3.3 La faune du sol et les Technosols construits

3.3.2 Cas de la construction de sol

3.3.2.1

La faune du sol est présente dans des sols construits à partir de boues d’épuration (chaulées, digérées ou non digérées) et/ou d’écorces (compostées ou non) et/ou de sable et/ou de mull (Huhta et al., 1979) : macrofaune (vers de toutes catégories écomorphologiques, macroarthropodes (chilopodes, araignées, coléoptères, larves de diptères), mésofaune (collemboles de toutes catégories écomorphologiques, acariens, enchytréides, nématodes) y sont présents. Encore une fois, les contraintes de dispersion et d’habitat vont jouer un rôle crucial dans la dynamique de successions des communautés. Lors de sa construction, le sol est en effet quasiment vierge de faune, ce qui joue sur les contraintes de dispersion, et l’Homme maitrise la formulation du sol, ce qui joue sur les contraintes d’habitat. Les interactions biotiques interviendront dans une moindre mesure.

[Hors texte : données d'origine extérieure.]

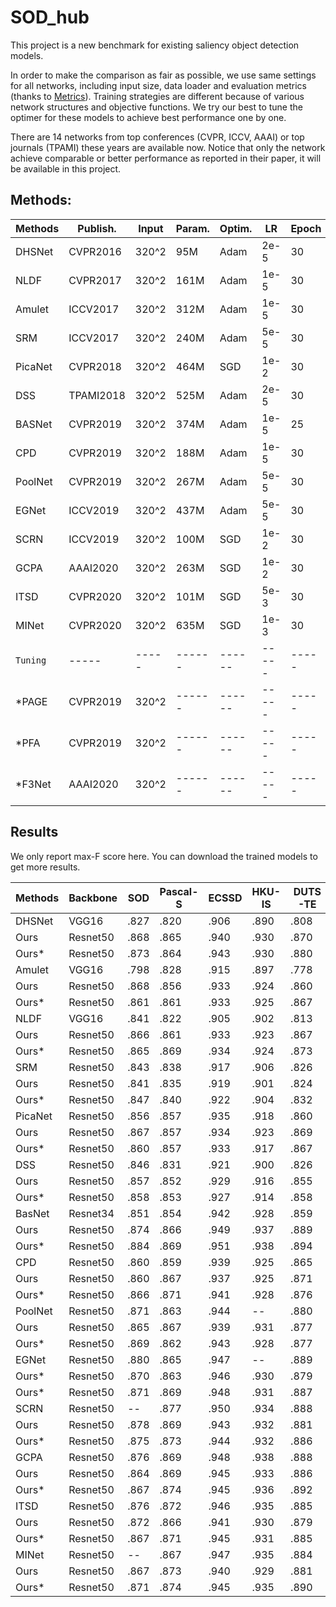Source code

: # SOD_hub

This project is a new benchmark for existing saliency object detection models. 

In order to make the comparison as fair as possible, we use same settings for all networks, including input size, data loader and evaluation metrics (thanks to [Metrics](https://github.com/lartpang/Py-SOD-VOS-EvalToolkit)). Training strategies are different because of various network structures and objective functions. We try our best to tune the optimer for these models to achieve best performance one by one. 

There are 14 networks from top conferences (CVPR, ICCV, AAAI) or top journals (TPAMI) these years are available now. Notice that only the network achieve comparable or better performance as reported in their paper, it will be available in this project. 

## Methods:

 Methods | Publish. | Input | Param. | Optim. | LR    | Epoch | Time  | Paper | Src Code
 ----    | -----    | ----- | ------ | ------ | ----- | ----- | ----- | ----- | ------
 DHSNet  | CVPR2016 | 320^2 | 95M    | Adam   | 2e-5  | 30    | ----- | [openaccess](https://openaccess.thecvf.com/content_cvpr_2016/papers/Liu_DHSNet_Deep_Hierarchical_CVPR_2016_paper.pdf) | [Pytorch](https://github.com/xsxszab/DHSNet-Pytorch)  
 NLDF    | CVPR2017 | 320^2 | 161M   | Adam   | 1e-5  | 30    | ----- | [openaccess](https://openaccess.thecvf.com/content_cvpr_2017/papers/Luo_Non-Local_Deep_Features_CVPR_2017_paper.pdf) | [Pytorch](https://github.com/AceCoooool/NLDF-pytorch)/[TF](https://github.com/zhimingluo/NLDF) 
 Amulet  | ICCV2017 | 320^2 | 312M   | Adam   | 1e-5  | 30    | ----- | [openaccess](https://openaccess.thecvf.com/content_ICCV_2017/papers/Zhang_Amulet_Aggregating_Multi-Level_ICCV_2017_paper.pdf) | [Pytorch](https://github.com/xsxszab/Amulet-Pytorch)  
 SRM     | ICCV2017 | 320^2 | 240M   | Adam   | 5e-5  | 30    | ----- | [openaccess](https://openaccess.thecvf.com/content_ICCV_2017/papers/Wang_A_Stagewise_Refinement_ICCV_2017_paper.pdf) | [Pytorch](https://github.com/xsxszab/SRM-Pytorch) 
 PicaNet | CVPR2018 | 320^2 | 464M   | SGD    | 1e-2  | 30    | ----- | [openaccess](https://openaccess.thecvf.com/content_cvpr_2018/papers/Liu_PiCANet_Learning_Pixel-Wise_CVPR_2018_paper.pdf) | [Pytorch](https://github.com/Ugness/PiCANet-Implementation)  
 DSS     | TPAMI2018| 320^2 | 525M   | Adam   | 2e-5  | 30    | ----- | [IEEE](https://ieeexplore.ieee.org/document/8315520/)/[ArXiv](https://arxiv.org/abs/1611.04849) | [Pytorch](https://github.com/AceCoooool/DSS-pytorch)  
 BASNet  | CVPR2019 | 320^2 | 374M   | Adam   | 1e-5  | 25    | ----- | [openaccess](https://openaccess.thecvf.com/content_CVPR_2019/papers/Qin_BASNet_Boundary-Aware_Salient_Object_Detection_CVPR_2019_paper.pdf) | [Pytorch](https://github.com/NathanUA/BASNet)  
 CPD     | CVPR2019 | 320^2 | 188M   | Adam   | 1e-5  | 30    | ----- | [openaccess](https://openaccess.thecvf.com/content_CVPR_2019/papers/Wu_Cascaded_Partial_Decoder_for_Fast_and_Accurate_Salient_Object_Detection_CVPR_2019_paper.pdf) | [Pytorch](https://github.com/wuzhe71/CPD)  
 PoolNet | CVPR2019 | 320^2 | 267M   | Adam   | 5e-5  | 30    | ----- | [openaccess](https://openaccess.thecvf.com/content_CVPR_2019/papers/Liu_A_Simple_Pooling-Based_Design_for_Real-Time_Salient_Object_Detection_CVPR_2019_paper.pdf) | [Pytorch](https://github.com/backseason/PoolNet)  
 EGNet   | ICCV2019 | 320^2 | 437M   | Adam   | 5e-5  | 30    | ----- | [openaccess](https://openaccess.thecvf.com/content_ICCV_2019/papers/Zhao_EGNet_Edge_Guidance_Network_for_Salient_Object_Detection_ICCV_2019_paper.pdf) | [Pytorch](https://github.com/JXingZhao/EGNet)  
 SCRN    | ICCV2019 | 320^2 | 100M   | SGD    | 1e-2  | 30    | ----- | [openaccess](https://openaccess.thecvf.com/content_ICCV_2019/papers/Wu_Stacked_Cross_Refinement_Network_for_Edge-Aware_Salient_Object_Detection_ICCV_2019_paper.pdf) | [Pytorch](https://github.com/wuzhe71/SCRN)  
 GCPA    | AAAI2020 | 320^2 | 263M   | SGD    | 1e-2  | 30    | ----- | [aaai.org](https://aaai.org/ojs/index.php/AAAI/article/view/6633) | [Pytorch](https://github.com/JosephChenHub/GCPANet)  
 ITSD    | CVPR2020 | 320^2 | 101M   | SGD    | 5e-3  | 30    | ----- | [openaccess](https://openaccess.thecvf.com/content_CVPR_2020/papers/Zhou_Interactive_Two-Stream_Decoder_for_Accurate_and_Fast_Saliency_Detection_CVPR_2020_paper.pdf) | [Pytorch](https://github.com/moothes/ITSD-pytorch)  
 MINet   | CVPR2020 | 320^2 | 635M   | SGD    | 1e-3  | 30    | ----- | [openaccess](https://openaccess.thecvf.com/content_CVPR_2020/papers/Pang_Multi-Scale_Interactive_Network_for_Salient_Object_Detection_CVPR_2020_paper.pdf) | [Pytorch](https://github.com/lartpang/MINet)  
 `Tuning`  | -----    | ----- | ------ | ------ | ----- | ----- | ----- | ----- | -----
 *PAGE    | CVPR2019 | 320^2 | ------ | ------ | ----- | ----- | ----- | [openaccess](https://openaccess.thecvf.com/content_CVPR_2019/papers/Wang_Salient_Object_Detection_With_Pyramid_Attention_and_Salient_Edges_CVPR_2019_paper.pdf) | [Pytorch](https://github.com/wenguanwang/PAGE-Net)  
 *PFA     | CVPR2019 | 320^2 | ------ | ------ | ----- | ----- | ----- | [openaccess](https://openaccess.thecvf.com/content_CVPR_2019/papers/Zhao_Pyramid_Feature_Attention_Network_for_Saliency_Detection_CVPR_2019_paper.pdf) | [Pytorch](https://github.com/dizaiyoufang/pytorch_PFAN)  
 *F3Net   | AAAI2020 | 320^2 | ------ | ------ | ----- | ----- | ----- | [aaai.org](https://aaai.org/ojs/index.php/AAAI/article/view/6916) | [Pytorch](https://github.com/weijun88/F3Net)  
 
 ## Results
 
 We only report max-F score here. You can download the trained models to get more results.
 
 Methods | Backbone  | SOD   | Pascal-S | ECSSD | HKU-IS | DUTS-TE | DUT-OMRON | Model
 ----    | -----     | ----- | -------- | ----- | -----  | -----   | -----     | -----
DHSNet   | VGG16     | .827  | .820     | .906  | .890   | .808    | ------    | [maps]
Ours     | Resnet50  | .868  | .865     | .940  | .930   | .870    | .796      | [weight]
Ours*    | Resnet50  | .873  | .864     | .943  | .930   | .880    | .807      | [weight]
Amulet   | VGG16     | .798  | .828     | .915  | .897   | .778    | .743      | [maps]
Ours     | Resnet50  | .868  | .856     | .933  | .924   | .860    | .781      | [weight]
Ours*    | Resnet50  | .861  | .861     | .933  | .925   | .867    | .788      | [weight]
NLDF     | VGG16     | .841  | .822     | .905  | .902   | .813    | .753      | [maps]
Ours     | Resnet50  | .866  | .861     | .933  | .923   | .867    | .792      | [weight]
Ours*    | Resnet50  | .865  | .869     | .934  | .924   | .873    | .795      | [weight]
SRM      | Resnet50  | .843  | .838     | .917  | .906   | .826    | .769      | [maps]
Ours     | Resnet50  | .841  | .835     | .919  | .901   | .824    | .763      | [weight]
Ours*    | Resnet50  | .847  | .840     | .922  | .904   | .832    | .773      | [weight]
PicaNet  | Resnet50  | .856  | .857     | .935  | .918   | .860    | .803      | [maps]
Ours     | Resnet50  | .867  | .857     | .934  | .923   | .869    | .797      | [weight]
Ours*    | Resnet50  | .860  | .857     | .933  | .917   | .867    | .800      | [weight]
DSS      | Resnet50  | .846  | .831     | .921  | .900   | .826    | .769      | [maps]
Ours     | Resnet50  | .857  | .852     | .929  | .916   | .855    | .784      | [weight]
Ours*    | Resnet50  | .858  | .853     | .927  | .914   | .858    | .785      | [weight]
BasNet   | Resnet34  | .851  | .854     | .942  | .928   | .859    | .805      | [maps]
Ours     | Resnet50  | .874  | .866     | .949  | .937   | .889    | .818      | [weight]
Ours*    | Resnet50  | .884  | .869     | .951  | .938   | .894    | .821      | [weight]
CPD      | Resnet50  | .860  | .859     | .939  | .925   | .865    | .797      | [maps]
Ours     | Resnet50  | .860  | .867     | .937  | .925   | .871    | .798      | [weight]
Ours*    | Resnet50  | .866  | .871     | .941  | .928   | .876    | .809      | [weight]
PoolNet  | Resnet50  | .871  | .863     | .944  | --     | .880    | .808      | [maps]
Ours     | Resnet50  | .865  | .867     | .939  | .931   | .877    | .794      | [weight]
Ours*    | Resnet50  | .869  | .862     | .943  | .928   | .877    | .806      | [weight]
EGNet    | Resnet50  | .880  | .865     | .947  | --     | .889    | .815      | [maps]
Ours*    | Resnet50  | .870  | .863     | .946  | .930   | .879    | .811      | [weight]
Ours*    | Resnet50  | .871  | .869     | .948  | .931   | .887    | .817      | [weight]
SCRN     | Resnet50  | --    | .877     | .950  | .934   | .888    | .811      | [maps]
Ours     | Resnet50  | .878  | .869     | .943  | .932   | .881    | .807      | [weight]
Ours*    | Resnet50  | .875  | .873     | .944  | .932   | .886    | .812      | [weight]
GCPA     | Resnet50  | .876  | .869     | .948  | .938   | .888    | .812      | [maps]
Ours     | Resnet50  | .864  | .869     | .945  | .933   | .886    | .801      | [weight]
Ours*    | Resnet50  | .867  | .874     | .945  | .936   | .892    | .812      | [weight]
ITSD     | Resnet50  | .876  | .872     | .946  | .935   | .885    | .821      | [maps]
Ours     | Resnet50  | .872  | .866     | .941  | .930   | .879    | .809      | [weight]
Ours*    | Resnet50  | .867  | .871     | .945  | .931   | .885    | .817      | [weight]
MINet    | Resnet50  | --    | .867     | .947  | .935   | .884    | .810      | [maps]
Ours     | Resnet50  | .867  | .873     | .940  | .929   | .881    | .802      | [weight]
Ours*    | Resnet50  | .871  | .874     | .945  | .935   | .890    | .819      | [weight]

Réponses de la faune du sol

Il en résulte ainsi que (i) les nématodes sont présents dans les matériaux utilisés dans la construction de sol et les insectes volants pondent des larves pendant quelques jours puis disparaissent progressivement, (ii) les collemboles sont plus nombreux au bout de quelques semaines et (iii) les oribates immigrent à des stades plus avancés. La communauté est dans les premiers stades, typique de celle rencontrée dans les bouses ou les milieux riches en matière organique décomposable. La succession est rapide puis ralentit pour aboutir à une communauté moins spécialisée. Toutefois, les communautés sont très différentes des sols arables témoins (Huhta et al., 1979). Enfin, il semblerait qu’un effet combiné de la toxicité des boues (métaux) vis-à-vis des vers de terre et de leur vitesse de dispersion faible par rapport aux autres groupes taxonomiques réduise leur présence. Des expériences en laboratoire (Huhta et al., 1979) sur Apporectodea caliginosa ont montré une mise en diapause et de sévères diminutions de biomasse. Cette étude a également mis en avant que le compostage des boues ainsi que le mélange des matériaux favorisait la succession des espèces comparativement aux matériaux bruts.

Dans un autre contexte, un sol construit a été formulé à partir de sol d’une décharge et de boues de papeteries (ratio 50:50) d’une hauteur de 40 centimètres, couvert d’une fine

couche de boues de papeteries. Des graines de plantes prairiales ont été semées. Pendant les premiers stades, les vers de terre sont rares et exclusivement composés d’espèces de compost (Eisenia fetida et Eisenia andrei) (Piearce et al., 2003). L’abondance et la biomasse ont substantiellement augmenté pour toutes les espèces de vers (Allolobophora chlorotica, Apporectodea caliginosa, Apporectodea limicola,

Apporectodea longa, Apporectodea rosea, Lumbricus castaneus, Lumbricus rubellus et

Lumbricus terrestris) après leur inoculation (Piearce et al., 2003).

3.3.2.2

La seule étude concernant les d’effets de la faune concernant les Technosols construits conclut que la production de turricules est significativement augmentée après inoculations de vers (Piearce et al., 2003).

Effets de la faune du sol

En conclusion, les apports de matières organiques via des déchets organiques en surface ou lors de construction de sol plus élaborée favorisent la survie de la faune et sa contribution au fonctionnement du sol. Les réponses et les effets de la faune, au moins chez les vers, sont très liés à la nature, la quantité et le procédé de construction de sol (pour les Technosols construits) des déchets considérés.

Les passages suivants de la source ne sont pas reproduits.